**TRY IT:** Restate the following entries exactly. Keep the pictures out.

(Records from a data collection)
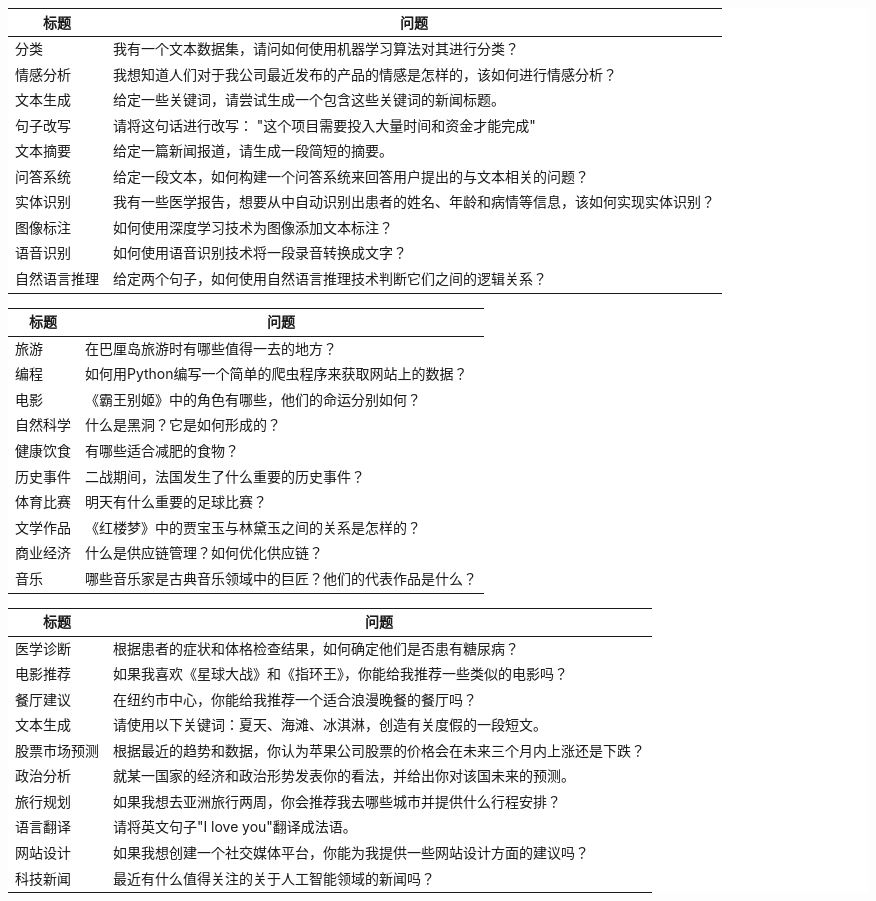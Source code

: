| 标题                             | 问题                                                                                                                         |
|----------------------------------|------------------------------------------------------------------------------------------------------------------------------|
| 分类                           | 我有一个文本数据集，请问如何使用机器学习算法对其进行分类？                                                               |
| 情感分析                       | 我想知道人们对于我公司最近发布的产品的情感是怎样的，该如何进行情感分析？                                                           |
| 文本生成                       | 给定一些关键词，请尝试生成一个包含这些关键词的新闻标题。                                                                       |
| 句子改写                       | 请将这句话进行改写： "这个项目需要投入大量时间和资金才能完成"                                                                    |
| 文本摘要                       | 给定一篇新闻报道，请生成一段简短的摘要。                                                                                         |
| 问答系统                       | 给定一段文本，如何构建一个问答系统来回答用户提出的与文本相关的问题？                                                             |
| 实体识别                       | 我有一些医学报告，想要从中自动识别出患者的姓名、年龄和病情等信息，该如何实现实体识别？                                             |
| 图像标注                       | 如何使用深度学习技术为图像添加文本标注？                                                                                       |
| 语音识别                       | 如何使用语音识别技术将一段录音转换成文字？                                                                                     |
| 自然语言推理                   | 给定两个句子，如何使用自然语言推理技术判断它们之间的逻辑关系？                                                                 |


|标题|问题|
|---|---|
|旅游|在巴厘岛旅游时有哪些值得一去的地方？|
|编程|如何用Python编写一个简单的爬虫程序来获取网站上的数据？|
|电影|《霸王别姬》中的角色有哪些，他们的命运分别如何？|
|自然科学|什么是黑洞？它是如何形成的？|
|健康饮食|有哪些适合减肥的食物？|
|历史事件|二战期间，法国发生了什么重要的历史事件？|
|体育比赛|明天有什么重要的足球比赛？|
|文学作品|《红楼梦》中的贾宝玉与林黛玉之间的关系是怎样的？|
|商业经济|什么是供应链管理？如何优化供应链？|
|音乐|哪些音乐家是古典音乐领域中的巨匠？他们的代表作品是什么？|

|标题|问题|
|---|---|
|医学诊断|根据患者的症状和体格检查结果，如何确定他们是否患有糖尿病？|
|电影推荐|如果我喜欢《星球大战》和《指环王》，你能给我推荐一些类似的电影吗？|
|餐厅建议|在纽约市中心，你能给我推荐一个适合浪漫晚餐的餐厅吗？|
|文本生成|请使用以下关键词：夏天、海滩、冰淇淋，创造有关度假的一段短文。|
|股票市场预测|根据最近的趋势和数据，你认为苹果公司股票的价格会在未来三个月内上涨还是下跌？|
|政治分析|就某一国家的经济和政治形势发表你的看法，并给出你对该国未来的预测。|
|旅行规划|如果我想去亚洲旅行两周，你会推荐我去哪些城市并提供什么行程安排？|
|语言翻译|请将英文句子"I love you"翻译成法语。|
|网站设计|如果我想创建一个社交媒体平台，你能为我提供一些网站设计方面的建议吗？|
|科技新闻|最近有什么值得关注的关于人工智能领域的新闻吗？|
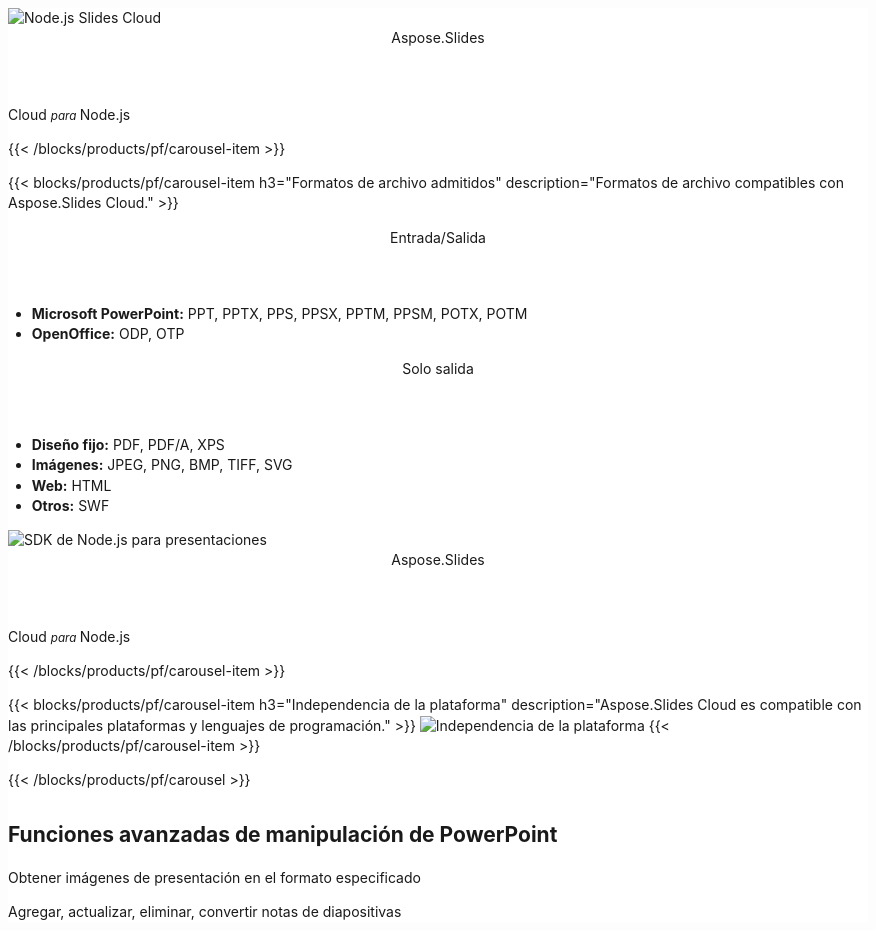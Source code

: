 <div class="d1-logo"><img src="/sdk/aspose_slides-for-node.png" alt="Node.js Slides Cloud"><header>Aspose.Slides</header><footer>Cloud <small> <em>para </em> </small>Node.js</footer></div>
</div>

{{< /blocks/products/pf/carousel-item >}}

{{< blocks/products/pf/carousel-item h3="Formatos de archivo admitidos" description="Formatos de archivo compatibles con Aspose.Slides Cloud." >}}
<div class="diagram1 d2  d1-cloud">
<div class="d1-row">
<div class="d1-col d1-left"><header><i class="fa fa-arrows-v"> </i> Entrada/Salida</header>
<ul>
<li><b>Microsoft PowerPoint:</b> PPT, PPTX, PPS, PPSX, PPTM, PPSM, POTX, POTM</li>
<li><b>OpenOffice:</b> ODP, OTP</li>
</ul>
</div>

<div class="d1-col d1-right"><header><i class="fa  fa-long-arrow-right"> </i> Solo salida</header>
<ul>
<li><b>Diseño fijo:</b> PDF, PDF/A, XPS</li>
<li><b>Imágenes:</b> JPEG, PNG, BMP, TIFF, SVG</li>
<li><b>Web:</b> HTML</li>
<li><b>Otros:</b> SWF</li>
</ul>
</div>
</div>

<div class="d1-logo"><img src="/sdk/aspose_slides-for-node.png" alt="SDK de Node.js para presentaciones"><header>Aspose.Slides</header><footer>Cloud <small> <em>para </em> </small>Node.js</footer></div>
</div>

{{< /blocks/products/pf/carousel-item >}}


{{< blocks/products/pf/carousel-item h3="Independencia de la plataforma" description="Aspose.Slides Cloud es compatible con las principales plataformas y lenguajes de programación." >}}
<img title="Independencia de la plataforma" src="/supported-platform-min.png" alt="Independencia de la plataforma">
{{< /blocks/products/pf/carousel-item >}}

{{< /blocks/products/pf/carousel >}}



<div class="container-fluid features-section bg-gray singleproduct">
 <a class="anchor" id="features" name="features">
 </a>
 <div class="row">
  <div class="container">
   <h2 class="pr-ft">
    Funciones avanzadas de manipulación de PowerPoint
   </h2>
   <p>
   </p>
   <div class="col-lg-4">
    <em class="fa fa-file-powerpoint-o ico-blue fa-2x col-lg-2">
    </em>
    <p class="col-lg-10">
     Obtener imágenes de presentación en el formato especificado
    </p>
   </div>
   <div class="col-lg-4">
    <em class="fa fa-random ico-blue fa-2x col-lg-2">
    </em>
    <p class="col-lg-10">
     Agregar, actualizar, eliminar, convertir notas de diapositivas
    </p>
   </div>
   <div class="col-lg-4">
    <em class="fa fa-image ico-blue fa-2x col-lg-2">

**RESPONSE:**
Source code

:| 标题                             | 问题                                                                                                                         |
|----------------------------------|------------------------------------------------------------------------------------------------------------------------------|
| 分类                           | 我有一个文本数据集，请问如何使用机器学习算法对其进行分类？                                                               |
| 情感分析                       | 我想知道人们对于我公司最近发布的产品的情感是怎样的，该如何进行情感分析？                                                           |
| 文本生成                       | 给定一些关键词，请尝试生成一个包含这些关键词的新闻标题。                                                                       |
| 句子改写                       | 请将这句话进行改写： "这个项目需要投入大量时间和资金才能完成"                                                                    |
| 文本摘要                       | 给定一篇新闻报道，请生成一段简短的摘要。                                                                                         |
| 问答系统                       | 给定一段文本，如何构建一个问答系统来回答用户提出的与文本相关的问题？                                                             |
| 实体识别                       | 我有一些医学报告，想要从中自动识别出患者的姓名、年龄和病情等信息，该如何实现实体识别？                                             |
| 图像标注                       | 如何使用深度学习技术为图像添加文本标注？                                                                                       |
| 语音识别                       | 如何使用语音识别技术将一段录音转换成文字？                                                                                     |
| 自然语言推理                   | 给定两个句子，如何使用自然语言推理技术判断它们之间的逻辑关系？                                                                 |


|标题|问题|
|---|---|
|旅游|在巴厘岛旅游时有哪些值得一去的地方？|
|编程|如何用Python编写一个简单的爬虫程序来获取网站上的数据？|
|电影|《霸王别姬》中的角色有哪些，他们的命运分别如何？|
|自然科学|什么是黑洞？它是如何形成的？|
|健康饮食|有哪些适合减肥的食物？|
|历史事件|二战期间，法国发生了什么重要的历史事件？|
|体育比赛|明天有什么重要的足球比赛？|
|文学作品|《红楼梦》中的贾宝玉与林黛玉之间的关系是怎样的？|
|商业经济|什么是供应链管理？如何优化供应链？|
|音乐|哪些音乐家是古典音乐领域中的巨匠？他们的代表作品是什么？|

|标题|问题|
|---|---|
|医学诊断|根据患者的症状和体格检查结果，如何确定他们是否患有糖尿病？|
|电影推荐|如果我喜欢《星球大战》和《指环王》，你能给我推荐一些类似的电影吗？|
|餐厅建议|在纽约市中心，你能给我推荐一个适合浪漫晚餐的餐厅吗？|
|文本生成|请使用以下关键词：夏天、海滩、冰淇淋，创造有关度假的一段短文。|
|股票市场预测|根据最近的趋势和数据，你认为苹果公司股票的价格会在未来三个月内上涨还是下跌？|
|政治分析|就某一国家的经济和政治形势发表你的看法，并给出你对该国未来的预测。|
|旅行规划|如果我想去亚洲旅行两周，你会推荐我去哪些城市并提供什么行程安排？|
|语言翻译|请将英文句子"I love you"翻译成法语。|
|网站设计|如果我想创建一个社交媒体平台，你能为我提供一些网站设计方面的建议吗？|
|科技新闻|最近有什么值得关注的关于人工智能领域的新闻吗？|
Source code

: <div class="d1-logo"><img src="/sdk/aspose_slides-for-node.png" alt="Node.js Slides Cloud"><header>Aspose.Slides</header><footer>Cloud <small> <em>para </em> </small>Node.js</footer></div>
</div>

{{< /blocks/products/pf/carousel-item >}}

{{< blocks/products/pf/carousel-item h3="Formatos de archivo admitidos" description="Formatos de archivo compatibles con Aspose.Slides Cloud." >}}
<div class="diagram1 d2  d1-cloud">
<div class="d1-row">
<div class="d1-col d1-left"><header><i class="fa fa-arrows-v"> </i> Entrada/Salida</header>
<ul>
<li><b>Microsoft PowerPoint:</b> PPT, PPTX, PPS, PPSX, PPTM, PPSM, POTX, POTM</li>
<li><b>OpenOffice:</b> ODP, OTP</li>
</ul>
</div>

<div class="d1-col d1-right"><header><i class="fa  fa-long-arrow-right"> </i> Solo salida</header>
<ul>
<li><b>Diseño fijo:</b> PDF, PDF/A, XPS</li>
<li><b>Imágenes:</b> JPEG, PNG, BMP, TIFF, SVG</li>
<li><b>Web:</b> HTML</li>
<li><b>Otros:</b> SWF</li>
</ul>
</div>
</div>

<div class="d1-logo"><img src="/sdk/aspose_slides-for-node.png" alt="SDK de Node.js para presentaciones"><header>Aspose.Slides</header><footer>Cloud <small> <em>para </em> </small>Node.js</footer></div>
</div>

{{< /blocks/products/pf/carousel-item >}}


{{< blocks/products/pf/carousel-item h3="Independencia de la plataforma" description="Aspose.Slides Cloud es compatible con las principales plataformas y lenguajes de programación." >}}
<img title="Independencia de la plataforma" src="/supported-platform-min.png" alt="Independencia de la plataforma">
{{< /blocks/products/pf/carousel-item >}}

{{< /blocks/products/pf/carousel >}}



<div class="container-fluid features-section bg-gray singleproduct">
 <a class="anchor" id="features" name="features">
 </a>
 <div class="row">
  <div class="container">
   <h2 class="pr-ft">
    Funciones avanzadas de manipulación de PowerPoint
   </h2>
   <p>
   </p>
   <div class="col-lg-4">
    <em class="fa fa-file-powerpoint-o ico-blue fa-2x col-lg-2">
    </em>
    <p class="col-lg-10">
     Obtener imágenes de presentación en el formato especificado
    </p>
   </div>
   <div class="col-lg-4">
    <em class="fa fa-random ico-blue fa-2x col-lg-2">
    </em>
    <p class="col-lg-10">
     Agregar, actualizar, eliminar, convertir notas de diapositivas
    </p>
   </div>
   <div class="col-lg-4">
    <em class="fa fa-image ico-blue fa-2x col-lg-2">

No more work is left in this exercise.